The most common and reliable paternity test method is DNA testing. The discovery of DNA was a huge leap toward understanding heredity and the way our parents’ biology directly influences our own, since DNA is the ultimate “source code” of the human race.

And since we get our genetic makeup directly from our parents–half from each parent–it is easy to determine whether a man is the biological father of a child based on the comparison of the two DNA samples.

Most DNA-based paternity tests are postnatal, that is, they are performed after the child was born, with samples containing DNA taken from the child and the alleged father(s), and optionally, the mother.

Since every human cell contains a copy of the entire DNA of the person, these DNA samples can be gained in a variety of ways, including from blood, a cheek swab, the umbilical cord when the baby is born, saliva, semen, hair, or other piece of tissue.

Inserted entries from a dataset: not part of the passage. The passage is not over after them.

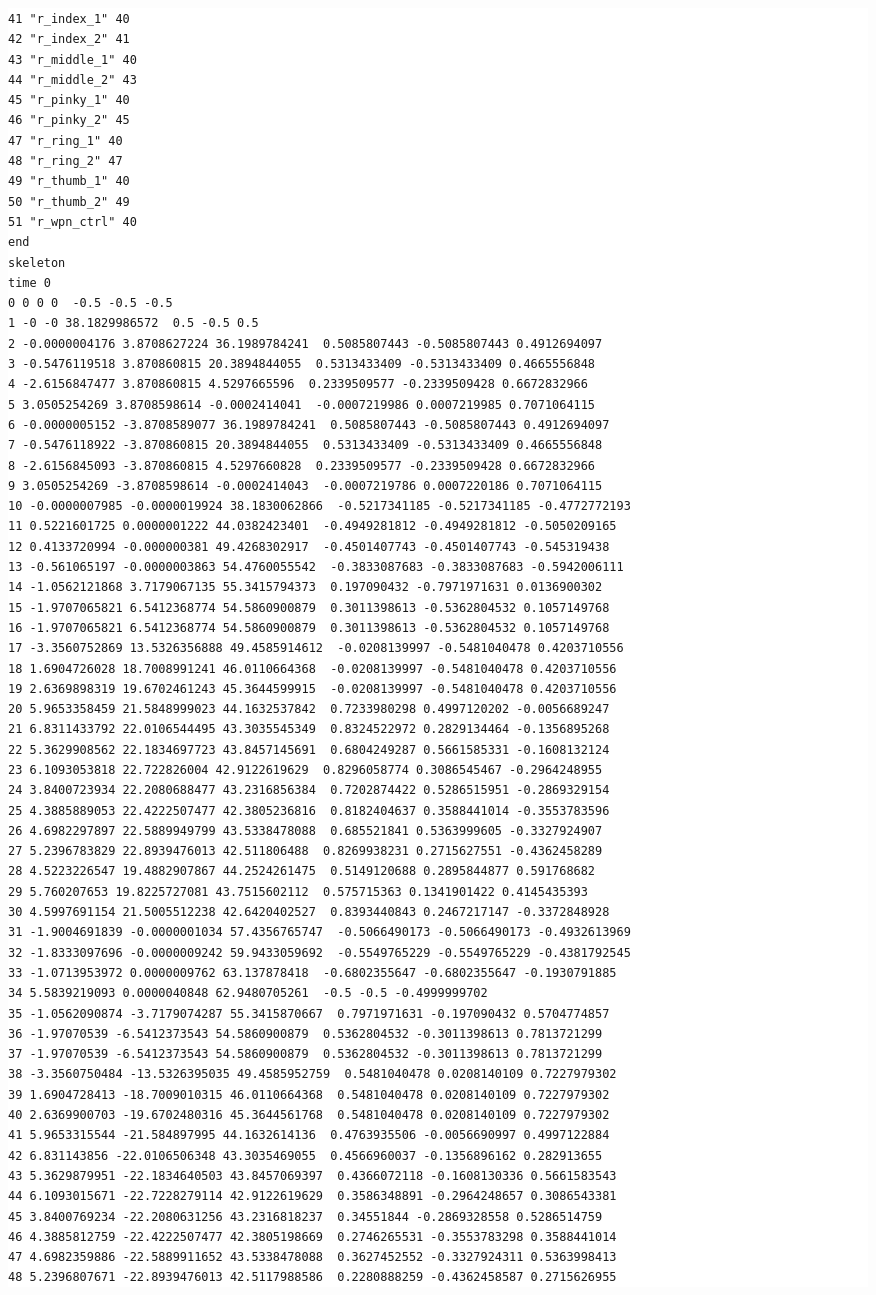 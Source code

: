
 ```
41 "r_index_1" 40
42 "r_index_2" 41
43 "r_middle_1" 40
44 "r_middle_2" 43
45 "r_pinky_1" 40
46 "r_pinky_2" 45
47 "r_ring_1" 40
48 "r_ring_2" 47
49 "r_thumb_1" 40
50 "r_thumb_2" 49
51 "r_wpn_ctrl" 40
end
skeleton
time 0
0 0 0 0  -0.5 -0.5 -0.5
1 -0 -0 38.1829986572  0.5 -0.5 0.5
2 -0.0000004176 3.8708627224 36.1989784241  0.5085807443 -0.5085807443 0.4912694097
3 -0.5476119518 3.870860815 20.3894844055  0.5313433409 -0.5313433409 0.4665556848
4 -2.6156847477 3.870860815 4.5297665596  0.2339509577 -0.2339509428 0.6672832966
5 3.0505254269 3.8708598614 -0.0002414041  -0.0007219986 0.0007219985 0.7071064115
6 -0.0000005152 -3.8708589077 36.1989784241  0.5085807443 -0.5085807443 0.4912694097
7 -0.5476118922 -3.870860815 20.3894844055  0.5313433409 -0.5313433409 0.4665556848
8 -2.6156845093 -3.870860815 4.5297660828  0.2339509577 -0.2339509428 0.6672832966
9 3.0505254269 -3.8708598614 -0.0002414043  -0.0007219786 0.0007220186 0.7071064115
10 -0.0000007985 -0.0000019924 38.1830062866  -0.5217341185 -0.5217341185 -0.4772772193
11 0.5221601725 0.0000001222 44.0382423401  -0.4949281812 -0.4949281812 -0.5050209165
12 0.4133720994 -0.000000381 49.4268302917  -0.4501407743 -0.4501407743 -0.545319438
13 -0.561065197 -0.0000003863 54.4760055542  -0.3833087683 -0.3833087683 -0.5942006111
14 -1.0562121868 3.7179067135 55.3415794373  0.197090432 -0.7971971631 0.0136900302
15 -1.9707065821 6.5412368774 54.5860900879  0.3011398613 -0.5362804532 0.1057149768
16 -1.9707065821 6.5412368774 54.5860900879  0.3011398613 -0.5362804532 0.1057149768
17 -3.3560752869 13.5326356888 49.4585914612  -0.0208139997 -0.5481040478 0.4203710556
18 1.6904726028 18.7008991241 46.0110664368  -0.0208139997 -0.5481040478 0.4203710556
19 2.6369898319 19.6702461243 45.3644599915  -0.0208139997 -0.5481040478 0.4203710556
20 5.9653358459 21.5848999023 44.1632537842  0.7233980298 0.4997120202 -0.0056689247
21 6.8311433792 22.0106544495 43.3035545349  0.8324522972 0.2829134464 -0.1356895268
22 5.3629908562 22.1834697723 43.8457145691  0.6804249287 0.5661585331 -0.1608132124
23 6.1093053818 22.722826004 42.9122619629  0.8296058774 0.3086545467 -0.2964248955
24 3.8400723934 22.2080688477 43.2316856384  0.7202874422 0.5286515951 -0.2869329154
25 4.3885889053 22.4222507477 42.3805236816  0.8182404637 0.3588441014 -0.3553783596
26 4.6982297897 22.5889949799 43.5338478088  0.685521841 0.5363999605 -0.3327924907
27 5.2396783829 22.8939476013 42.511806488  0.8269938231 0.2715627551 -0.4362458289
28 4.5223226547 19.4882907867 44.2524261475  0.5149120688 0.2895844877 0.591768682
29 5.760207653 19.8225727081 43.7515602112  0.575715363 0.1341901422 0.4145435393
30 4.5997691154 21.5005512238 42.6420402527  0.8393440843 0.2467217147 -0.3372848928
31 -1.9004691839 -0.0000001034 57.4356765747  -0.5066490173 -0.5066490173 -0.4932613969
32 -1.8333097696 -0.0000009242 59.9433059692  -0.5549765229 -0.5549765229 -0.4381792545
33 -1.0713953972 0.0000009762 63.137878418  -0.6802355647 -0.6802355647 -0.1930791885
34 5.5839219093 0.0000040848 62.9480705261  -0.5 -0.5 -0.4999999702
35 -1.0562090874 -3.7179074287 55.3415870667  0.7971971631 -0.197090432 0.5704774857
36 -1.97070539 -6.5412373543 54.5860900879  0.5362804532 -0.3011398613 0.7813721299
37 -1.97070539 -6.5412373543 54.5860900879  0.5362804532 -0.3011398613 0.7813721299
38 -3.3560750484 -13.5326395035 49.4585952759  0.5481040478 0.0208140109 0.7227979302
39 1.6904728413 -18.7009010315 46.0110664368  0.5481040478 0.0208140109 0.7227979302
40 2.6369900703 -19.6702480316 45.3644561768  0.5481040478 0.0208140109 0.7227979302
41 5.9653315544 -21.584897995 44.1632614136  0.4763935506 -0.0056690997 0.4997122884
42 6.831143856 -22.0106506348 43.3035469055  0.4566960037 -0.1356896162 0.282913655
43 5.3629879951 -22.1834640503 43.8457069397  0.4366072118 -0.1608130336 0.5661583543
44 6.1093015671 -22.7228279114 42.9122619629  0.3586348891 -0.2964248657 0.3086543381
45 3.8400769234 -22.2080631256 43.2316818237  0.34551844 -0.2869328558 0.5286514759
46 4.3885812759 -22.4222507477 42.3805198669  0.2746265531 -0.3553783298 0.3588441014
47 4.6982359886 -22.5889911652 43.5338478088  0.3627452552 -0.3327924311 0.5363998413
48 5.2396807671 -22.8939476013 42.5117988586  0.2280888259 -0.4362458587 0.2715626955
```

There is the option for a prenatal paternity test as well, although the prenatal methods can sometimes pose some danger to the fetus and these procedures require the permission and help of an OB-GYN. The two main methods of prenatal paternity tests are amniocentesis and chorionic villus sampling, or CVS.

Amniocentesis involves the doctor using ultrasound to guide a needle through the abdomen into the uterus to get a sample of amniotic fluid, which contains the baby’s genetic material. During CVS, the doctor guides a needle up the vagina to collect pieces of tissue called chorionic villi off the walls of the uterus, which come from the fertilized egg and thus also have the baby’s DNA.

Given the samples of at least the child and an alleged father, DNA paternity tests are held to be 99.999% accurate.